Unia Europejska wystosowała ostrzeżenie Microsoftowi w sprawie przejęcia Activision Blizzard
Unia Europejska uważa, że przejęcie marki Call of Duty może negatywnie wpłynąć na branżę gier i pozwoli Microsoftowi przesadnie ją kontrolować.

W listopadzie minionego roku Unia Europejska rozpoczęła dochodzenie w sprawie przejęcia Activision Blizzard przez Microsoft. Jak donosi redakcja Politico, urzędnicy postanowili wysłać formalne ostrzeżenie do Microsoftu. Ostrzeżenie dotyczące oczywiście nadmienionej transakcji.
Najważniejszym elementem korespondencji jest argumentacja, w której czytamy, że przejęcie Activision Blizzard przez Microsoft może wpłynąć na cały rynek gier wideo.

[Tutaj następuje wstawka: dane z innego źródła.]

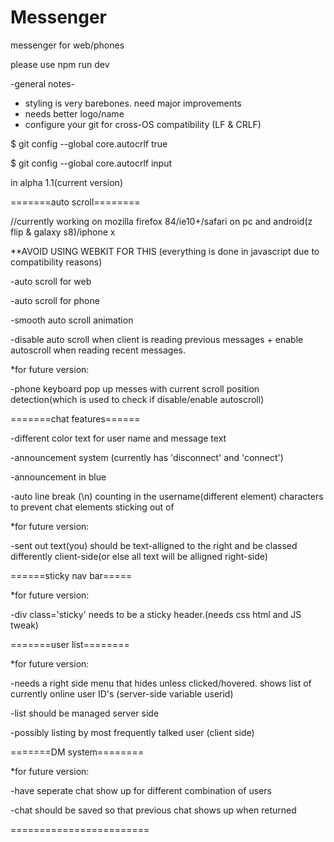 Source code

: # Messenger
messenger for web/phones

please use npm run dev

-general notes-

- styling is very barebones. need major improvements
- needs better logo/name
- configure your git for cross-OS compatibility (LF & CRLF)

$ git config --global core.autocrlf true

$ git config --global core.autocrlf input

in alpha 1.1(current version)

=======auto scroll========

//currently working on mozilla firefox 84/ie10+/safari on pc and android(z flip & galaxy s8)/iphone x

**AVOID USING WEBKIT FOR THIS (everything is done in javascript due to compatibility reasons)

-auto scroll for web

-auto scroll for phone

-smooth auto scroll animation

-disable auto scroll when client is reading previous messages + enable autoscroll when reading recent messages.

*for future version:

-phone keyboard pop up messes with current scroll position detection(which is used to check if disable/enable autoscroll)

=======chat features======

-different color text for user name and message text

-announcement system (currently has 'disconnect' and 'connect')

-announcement in blue

-auto line break (\n) counting in the username(different element) characters to prevent chat elements sticking out of <div>

*for future version:

-sent out text(you) should be text-alligned to the right and be classed differently client-side(or else all text will be alligned right-side)

======sticky nav bar=====

*for future version:

-div class='sticky' needs to be a sticky header.(needs css html and JS tweak)

=======user list========

*for future version:

-needs a right side menu that hides unless clicked/hovered. shows list of currently online user ID's (server-side variable userid)

-list should be managed server side

-possibly listing by most frequently talked user (client side)

=======DM system========

*for future version:

-have seperate chat show up for different combination of users

-chat should be saved so that previous chat shows up when returned

========================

Gigant z Redmond mógłby bowiem ograniczyć graczom dostęp do gier pokroju Call of Duty, a potem regulować np. ceny.
"Krok ten stanowi efekt dochodzenia, które Unia Europejska uruchomiła w listopadzie, a z którego wynika, że Microsoft może w przyszłości zablokować graczom dostęp do popularnej serii Call of Duty. Takie strategie ograniczają konkurencję na rynku zarówno w przypadku gier konsolowych, jak i komputerowych, prowadząc do wyższych cen, niższej jakości oraz mniejszej zachęty do innowacji wśród dystrybutorów gier konsolowych, co natomiast może przenieść się na konsumentów".
Microsoft oczywiście wystosował własne oświadczenie, twierdząc, że "słucha wszystkich obaw Komisji Europejskiej i jest przekonany, że wszelkie obawy będzie w stanie rozwiać". Niestety nie sposób w tym momencie powiedzieć, jak potoczy się batalia pomiędzy Microsoftem, a kolejnymi rządowymi organizacjami, które zajmują się transakcją. Bada ją m.in. również komisja w USA oraz Wielkiej Brytanii.